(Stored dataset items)
BEGIN

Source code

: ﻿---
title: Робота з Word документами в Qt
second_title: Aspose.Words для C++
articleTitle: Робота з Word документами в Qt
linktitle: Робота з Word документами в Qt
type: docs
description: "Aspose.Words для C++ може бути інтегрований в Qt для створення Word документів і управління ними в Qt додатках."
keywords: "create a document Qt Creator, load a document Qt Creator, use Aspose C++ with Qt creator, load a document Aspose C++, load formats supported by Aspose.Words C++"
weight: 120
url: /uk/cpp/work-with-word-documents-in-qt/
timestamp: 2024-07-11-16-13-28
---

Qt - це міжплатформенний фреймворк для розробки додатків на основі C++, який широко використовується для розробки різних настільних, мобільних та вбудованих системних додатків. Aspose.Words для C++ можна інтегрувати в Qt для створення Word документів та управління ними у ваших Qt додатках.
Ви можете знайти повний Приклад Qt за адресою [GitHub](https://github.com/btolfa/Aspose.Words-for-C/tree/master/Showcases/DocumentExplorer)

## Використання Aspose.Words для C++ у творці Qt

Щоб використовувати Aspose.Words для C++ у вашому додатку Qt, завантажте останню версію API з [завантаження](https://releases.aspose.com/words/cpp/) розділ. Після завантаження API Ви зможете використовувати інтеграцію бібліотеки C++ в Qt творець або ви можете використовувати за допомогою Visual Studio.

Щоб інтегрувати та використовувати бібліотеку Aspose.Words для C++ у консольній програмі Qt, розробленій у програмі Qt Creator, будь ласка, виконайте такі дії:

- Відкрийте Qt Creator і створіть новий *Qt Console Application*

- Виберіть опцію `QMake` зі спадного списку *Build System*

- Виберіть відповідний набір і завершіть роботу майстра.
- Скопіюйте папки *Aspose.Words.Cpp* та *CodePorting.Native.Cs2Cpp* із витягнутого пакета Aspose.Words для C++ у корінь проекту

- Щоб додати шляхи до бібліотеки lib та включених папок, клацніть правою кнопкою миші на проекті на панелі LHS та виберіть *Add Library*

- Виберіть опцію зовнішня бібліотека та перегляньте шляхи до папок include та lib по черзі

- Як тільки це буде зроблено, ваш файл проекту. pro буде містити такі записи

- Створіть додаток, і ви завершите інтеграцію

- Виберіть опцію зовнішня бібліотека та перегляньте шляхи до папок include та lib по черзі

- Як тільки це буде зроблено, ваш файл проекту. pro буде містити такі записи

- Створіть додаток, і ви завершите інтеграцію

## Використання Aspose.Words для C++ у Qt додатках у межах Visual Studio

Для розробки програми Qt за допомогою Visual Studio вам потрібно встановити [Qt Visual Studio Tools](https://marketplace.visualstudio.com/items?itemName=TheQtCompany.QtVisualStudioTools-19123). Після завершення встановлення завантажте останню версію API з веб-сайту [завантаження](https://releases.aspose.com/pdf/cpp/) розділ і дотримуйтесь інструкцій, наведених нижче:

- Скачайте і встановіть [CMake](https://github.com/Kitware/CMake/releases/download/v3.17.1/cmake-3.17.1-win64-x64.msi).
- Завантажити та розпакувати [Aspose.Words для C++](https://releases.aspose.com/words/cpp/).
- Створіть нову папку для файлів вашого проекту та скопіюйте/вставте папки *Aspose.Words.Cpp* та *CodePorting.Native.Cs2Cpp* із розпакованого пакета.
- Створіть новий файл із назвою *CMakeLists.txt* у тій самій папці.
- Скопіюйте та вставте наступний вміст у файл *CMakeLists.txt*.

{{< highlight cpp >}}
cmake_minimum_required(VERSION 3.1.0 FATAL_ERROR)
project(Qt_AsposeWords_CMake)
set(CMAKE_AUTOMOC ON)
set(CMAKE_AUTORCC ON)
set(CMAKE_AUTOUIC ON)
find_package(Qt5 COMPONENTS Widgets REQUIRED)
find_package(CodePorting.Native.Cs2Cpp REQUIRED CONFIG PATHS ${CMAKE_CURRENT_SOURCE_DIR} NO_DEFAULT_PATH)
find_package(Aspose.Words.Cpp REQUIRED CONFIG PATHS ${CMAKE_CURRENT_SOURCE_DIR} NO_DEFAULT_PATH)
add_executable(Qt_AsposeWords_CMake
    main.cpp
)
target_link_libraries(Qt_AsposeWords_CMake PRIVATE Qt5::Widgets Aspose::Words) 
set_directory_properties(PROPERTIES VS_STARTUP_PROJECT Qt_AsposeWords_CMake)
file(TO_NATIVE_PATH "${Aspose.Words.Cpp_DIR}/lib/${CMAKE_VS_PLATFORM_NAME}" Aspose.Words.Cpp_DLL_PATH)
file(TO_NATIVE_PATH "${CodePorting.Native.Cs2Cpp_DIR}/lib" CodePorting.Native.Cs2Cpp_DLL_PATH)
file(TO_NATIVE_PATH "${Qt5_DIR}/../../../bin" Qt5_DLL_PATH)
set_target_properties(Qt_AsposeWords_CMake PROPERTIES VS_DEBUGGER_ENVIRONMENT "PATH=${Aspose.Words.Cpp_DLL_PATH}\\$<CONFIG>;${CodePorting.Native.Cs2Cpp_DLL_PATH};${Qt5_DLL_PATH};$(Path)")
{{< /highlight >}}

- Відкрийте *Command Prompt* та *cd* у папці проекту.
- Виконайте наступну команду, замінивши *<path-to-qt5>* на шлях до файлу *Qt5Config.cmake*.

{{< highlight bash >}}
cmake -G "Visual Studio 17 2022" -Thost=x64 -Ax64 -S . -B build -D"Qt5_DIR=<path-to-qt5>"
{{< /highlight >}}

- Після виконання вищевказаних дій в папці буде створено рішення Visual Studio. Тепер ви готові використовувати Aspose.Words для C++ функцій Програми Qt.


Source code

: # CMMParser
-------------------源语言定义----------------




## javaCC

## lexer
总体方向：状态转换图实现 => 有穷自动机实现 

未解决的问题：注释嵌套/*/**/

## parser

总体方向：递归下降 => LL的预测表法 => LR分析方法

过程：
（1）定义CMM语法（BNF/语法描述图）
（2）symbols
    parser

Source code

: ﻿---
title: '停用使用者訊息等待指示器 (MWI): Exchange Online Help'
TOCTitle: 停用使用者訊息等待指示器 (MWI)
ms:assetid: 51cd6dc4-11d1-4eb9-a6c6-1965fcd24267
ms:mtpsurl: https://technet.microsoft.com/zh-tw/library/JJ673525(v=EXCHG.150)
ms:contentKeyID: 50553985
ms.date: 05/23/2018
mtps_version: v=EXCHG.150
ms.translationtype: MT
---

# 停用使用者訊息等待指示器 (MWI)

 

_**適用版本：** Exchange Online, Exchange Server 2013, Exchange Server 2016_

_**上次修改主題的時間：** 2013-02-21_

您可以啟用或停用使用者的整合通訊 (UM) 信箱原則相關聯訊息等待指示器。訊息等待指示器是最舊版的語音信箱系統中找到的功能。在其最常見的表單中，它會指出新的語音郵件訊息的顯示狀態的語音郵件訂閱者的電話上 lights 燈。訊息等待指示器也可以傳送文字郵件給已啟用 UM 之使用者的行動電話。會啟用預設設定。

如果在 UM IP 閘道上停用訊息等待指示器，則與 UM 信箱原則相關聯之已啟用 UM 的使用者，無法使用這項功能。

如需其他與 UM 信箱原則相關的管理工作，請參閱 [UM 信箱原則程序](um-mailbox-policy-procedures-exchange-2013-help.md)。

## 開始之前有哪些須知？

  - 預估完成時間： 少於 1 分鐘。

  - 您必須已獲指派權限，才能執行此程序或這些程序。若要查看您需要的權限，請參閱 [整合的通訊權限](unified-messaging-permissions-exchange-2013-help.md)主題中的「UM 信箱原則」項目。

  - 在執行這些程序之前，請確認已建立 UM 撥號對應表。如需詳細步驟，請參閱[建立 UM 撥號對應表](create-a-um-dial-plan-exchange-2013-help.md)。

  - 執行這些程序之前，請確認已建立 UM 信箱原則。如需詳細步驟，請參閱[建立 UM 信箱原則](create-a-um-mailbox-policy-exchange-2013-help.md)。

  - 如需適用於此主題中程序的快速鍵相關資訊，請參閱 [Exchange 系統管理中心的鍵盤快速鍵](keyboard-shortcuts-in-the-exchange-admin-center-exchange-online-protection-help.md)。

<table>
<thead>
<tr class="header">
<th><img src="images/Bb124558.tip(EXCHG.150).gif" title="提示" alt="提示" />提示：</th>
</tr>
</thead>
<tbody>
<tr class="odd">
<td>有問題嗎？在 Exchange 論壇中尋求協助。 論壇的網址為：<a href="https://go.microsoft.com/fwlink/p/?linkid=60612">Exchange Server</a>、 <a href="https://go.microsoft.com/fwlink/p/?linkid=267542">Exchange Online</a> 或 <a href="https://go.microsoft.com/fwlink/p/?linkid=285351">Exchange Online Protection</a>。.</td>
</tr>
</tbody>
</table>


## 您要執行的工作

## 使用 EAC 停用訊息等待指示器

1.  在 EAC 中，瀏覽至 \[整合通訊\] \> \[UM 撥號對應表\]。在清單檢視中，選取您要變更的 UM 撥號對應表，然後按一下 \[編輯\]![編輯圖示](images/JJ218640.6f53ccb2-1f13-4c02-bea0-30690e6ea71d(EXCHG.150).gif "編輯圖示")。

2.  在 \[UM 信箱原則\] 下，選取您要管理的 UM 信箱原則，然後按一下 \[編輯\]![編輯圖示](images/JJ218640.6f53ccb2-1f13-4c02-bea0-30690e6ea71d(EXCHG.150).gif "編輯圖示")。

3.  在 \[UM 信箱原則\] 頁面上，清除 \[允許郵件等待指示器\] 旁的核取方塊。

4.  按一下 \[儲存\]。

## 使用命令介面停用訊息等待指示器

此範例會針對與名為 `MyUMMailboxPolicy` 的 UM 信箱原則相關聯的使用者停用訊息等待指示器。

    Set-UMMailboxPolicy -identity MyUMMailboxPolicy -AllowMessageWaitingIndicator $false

END

■ Task directions:
From the entries, work out how many lines include the word "Відкрийте", answering with the number only.

■ Written reply:
2